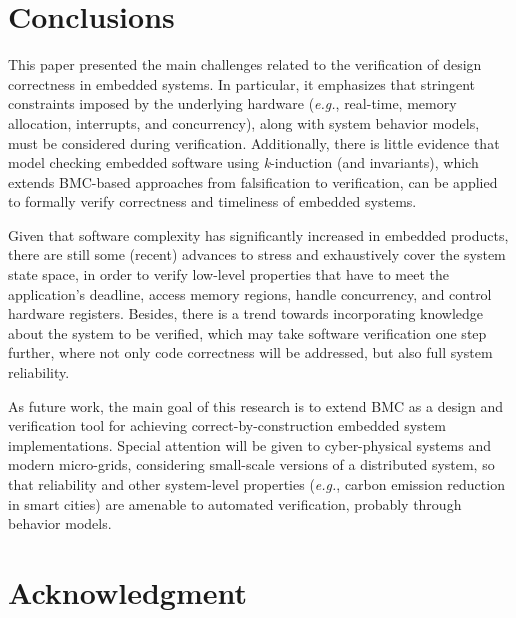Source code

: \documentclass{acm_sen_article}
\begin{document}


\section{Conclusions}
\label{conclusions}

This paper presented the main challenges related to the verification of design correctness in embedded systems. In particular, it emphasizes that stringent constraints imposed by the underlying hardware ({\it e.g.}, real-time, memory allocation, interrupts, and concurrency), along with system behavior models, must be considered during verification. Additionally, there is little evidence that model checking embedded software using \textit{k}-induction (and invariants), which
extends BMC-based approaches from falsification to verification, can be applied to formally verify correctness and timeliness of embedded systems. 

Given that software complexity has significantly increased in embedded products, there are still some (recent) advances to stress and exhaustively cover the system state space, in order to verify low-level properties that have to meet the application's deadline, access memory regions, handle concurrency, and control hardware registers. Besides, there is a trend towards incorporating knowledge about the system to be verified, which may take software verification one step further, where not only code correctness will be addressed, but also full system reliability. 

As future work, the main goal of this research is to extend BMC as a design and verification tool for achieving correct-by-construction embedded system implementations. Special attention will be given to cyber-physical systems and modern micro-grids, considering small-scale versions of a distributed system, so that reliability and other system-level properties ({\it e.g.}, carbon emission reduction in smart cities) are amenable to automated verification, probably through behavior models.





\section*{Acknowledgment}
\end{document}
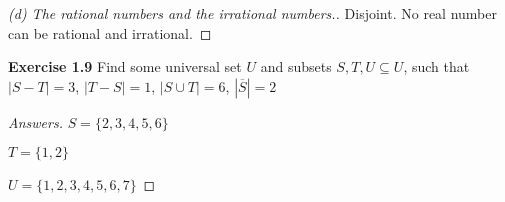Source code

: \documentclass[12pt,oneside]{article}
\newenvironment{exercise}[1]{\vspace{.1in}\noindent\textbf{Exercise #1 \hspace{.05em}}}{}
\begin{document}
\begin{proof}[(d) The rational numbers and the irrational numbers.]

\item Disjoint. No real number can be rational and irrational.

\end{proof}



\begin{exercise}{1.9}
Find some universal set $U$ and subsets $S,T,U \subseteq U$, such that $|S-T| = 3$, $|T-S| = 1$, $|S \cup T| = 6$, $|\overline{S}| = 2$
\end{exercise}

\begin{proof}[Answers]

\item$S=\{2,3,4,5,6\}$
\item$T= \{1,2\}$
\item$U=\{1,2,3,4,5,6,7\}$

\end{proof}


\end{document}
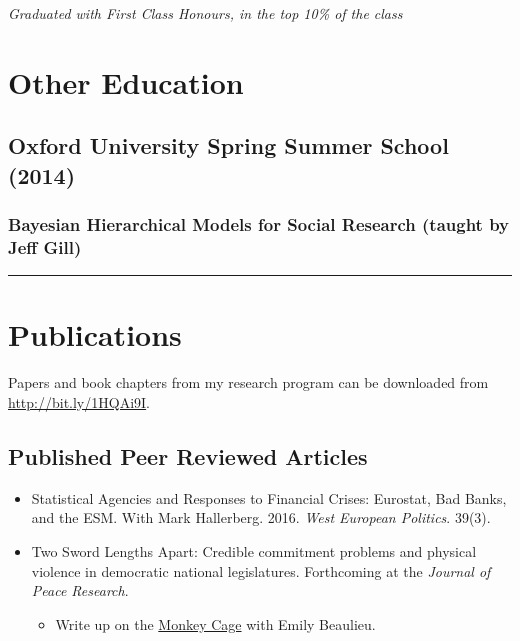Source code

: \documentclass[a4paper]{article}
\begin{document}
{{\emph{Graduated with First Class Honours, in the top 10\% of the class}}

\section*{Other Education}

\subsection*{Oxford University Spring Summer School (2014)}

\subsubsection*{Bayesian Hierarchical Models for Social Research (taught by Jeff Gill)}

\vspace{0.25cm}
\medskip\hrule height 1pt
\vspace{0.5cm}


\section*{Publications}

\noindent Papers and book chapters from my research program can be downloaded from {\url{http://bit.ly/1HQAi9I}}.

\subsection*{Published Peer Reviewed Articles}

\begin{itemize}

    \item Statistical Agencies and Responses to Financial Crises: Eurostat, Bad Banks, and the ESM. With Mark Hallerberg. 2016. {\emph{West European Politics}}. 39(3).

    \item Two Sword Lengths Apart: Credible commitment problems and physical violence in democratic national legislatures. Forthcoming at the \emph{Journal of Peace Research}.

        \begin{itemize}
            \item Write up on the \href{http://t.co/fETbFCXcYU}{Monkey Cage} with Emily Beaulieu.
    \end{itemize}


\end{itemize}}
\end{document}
==
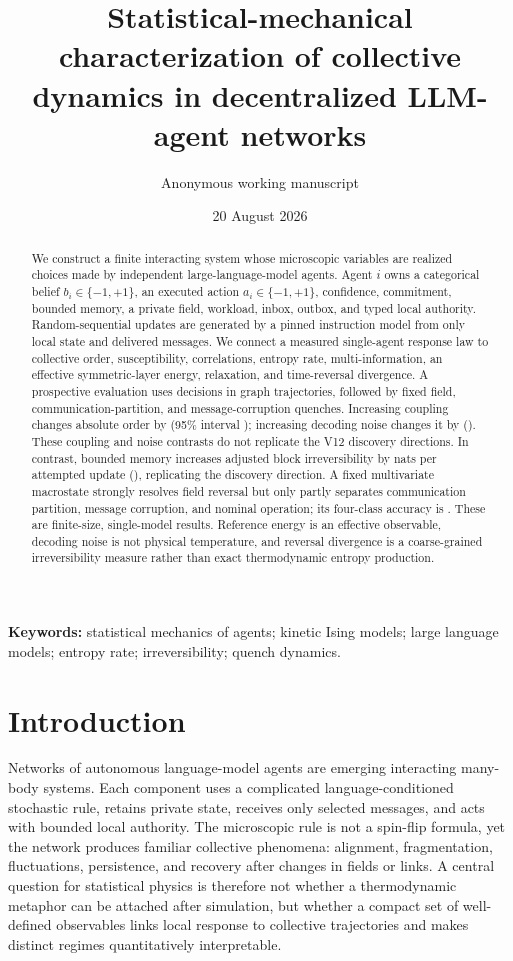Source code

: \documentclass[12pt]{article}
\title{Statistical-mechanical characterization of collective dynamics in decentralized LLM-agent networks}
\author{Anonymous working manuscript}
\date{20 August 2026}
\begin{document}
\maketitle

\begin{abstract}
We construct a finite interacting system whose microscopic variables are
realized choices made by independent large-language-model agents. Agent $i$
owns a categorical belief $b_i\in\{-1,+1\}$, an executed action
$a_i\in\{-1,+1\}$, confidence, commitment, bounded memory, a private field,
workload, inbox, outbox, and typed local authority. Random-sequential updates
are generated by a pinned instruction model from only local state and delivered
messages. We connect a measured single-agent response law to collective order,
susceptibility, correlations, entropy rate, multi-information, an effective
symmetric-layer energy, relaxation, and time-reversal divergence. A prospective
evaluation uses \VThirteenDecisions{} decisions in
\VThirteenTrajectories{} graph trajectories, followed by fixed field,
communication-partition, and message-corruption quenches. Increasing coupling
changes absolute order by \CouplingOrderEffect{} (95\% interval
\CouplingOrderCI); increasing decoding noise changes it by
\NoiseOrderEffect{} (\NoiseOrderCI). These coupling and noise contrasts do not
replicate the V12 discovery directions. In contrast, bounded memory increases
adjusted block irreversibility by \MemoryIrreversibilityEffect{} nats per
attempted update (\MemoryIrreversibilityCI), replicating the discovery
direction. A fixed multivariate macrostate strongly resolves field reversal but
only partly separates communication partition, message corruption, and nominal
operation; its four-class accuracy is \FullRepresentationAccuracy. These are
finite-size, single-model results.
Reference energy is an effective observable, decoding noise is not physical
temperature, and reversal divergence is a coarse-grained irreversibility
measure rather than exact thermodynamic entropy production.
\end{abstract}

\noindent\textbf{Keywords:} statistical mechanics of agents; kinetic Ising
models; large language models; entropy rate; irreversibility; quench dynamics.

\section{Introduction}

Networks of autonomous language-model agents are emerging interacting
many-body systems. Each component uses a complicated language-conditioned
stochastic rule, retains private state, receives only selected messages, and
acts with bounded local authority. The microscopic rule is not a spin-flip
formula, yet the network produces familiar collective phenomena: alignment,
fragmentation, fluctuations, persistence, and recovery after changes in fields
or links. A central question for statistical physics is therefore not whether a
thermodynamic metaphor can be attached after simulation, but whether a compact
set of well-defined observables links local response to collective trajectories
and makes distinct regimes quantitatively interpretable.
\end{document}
--
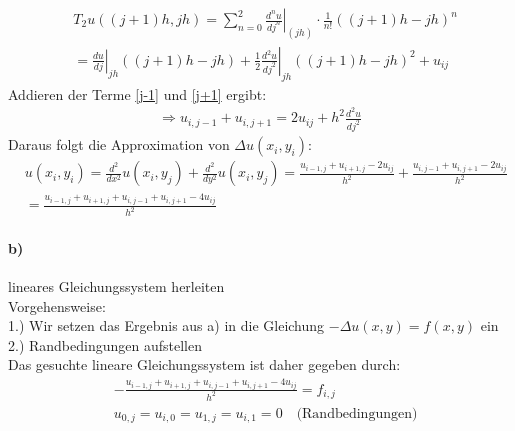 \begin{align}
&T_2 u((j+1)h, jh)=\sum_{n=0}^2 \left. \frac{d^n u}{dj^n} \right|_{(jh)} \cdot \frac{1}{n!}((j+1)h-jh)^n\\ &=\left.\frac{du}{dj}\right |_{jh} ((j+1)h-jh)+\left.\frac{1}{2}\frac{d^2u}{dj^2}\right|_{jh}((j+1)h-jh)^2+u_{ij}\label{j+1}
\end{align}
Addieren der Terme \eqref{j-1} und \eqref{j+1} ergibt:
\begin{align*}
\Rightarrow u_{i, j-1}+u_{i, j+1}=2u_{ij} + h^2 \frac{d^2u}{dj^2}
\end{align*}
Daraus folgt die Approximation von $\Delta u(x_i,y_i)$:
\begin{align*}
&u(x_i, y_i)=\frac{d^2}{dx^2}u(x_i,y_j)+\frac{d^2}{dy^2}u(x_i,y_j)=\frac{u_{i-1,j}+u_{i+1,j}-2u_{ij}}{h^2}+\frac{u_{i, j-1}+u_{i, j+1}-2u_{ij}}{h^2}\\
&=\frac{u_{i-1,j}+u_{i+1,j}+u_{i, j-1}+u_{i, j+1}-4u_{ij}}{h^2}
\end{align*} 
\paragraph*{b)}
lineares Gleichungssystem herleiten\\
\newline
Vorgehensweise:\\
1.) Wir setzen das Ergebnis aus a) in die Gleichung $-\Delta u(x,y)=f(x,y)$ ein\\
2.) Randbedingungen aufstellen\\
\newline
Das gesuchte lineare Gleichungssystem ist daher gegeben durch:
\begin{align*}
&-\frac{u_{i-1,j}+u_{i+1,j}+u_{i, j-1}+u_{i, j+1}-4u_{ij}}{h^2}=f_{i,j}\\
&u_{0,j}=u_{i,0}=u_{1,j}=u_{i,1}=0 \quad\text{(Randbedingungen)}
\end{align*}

Task details: I would like you to report every line in the listing above that contains "from".

Task solution:
extends BMC-based approaches from falsification to verification, can be applied to formally verify correctness and timeliness of embedded systems. 
\noindent Papers and book chapters from my research program can be downloaded from {\url{http://bit.ly/1HQAi9I}}.
are generated by a pinned instruction model from only local state and delivered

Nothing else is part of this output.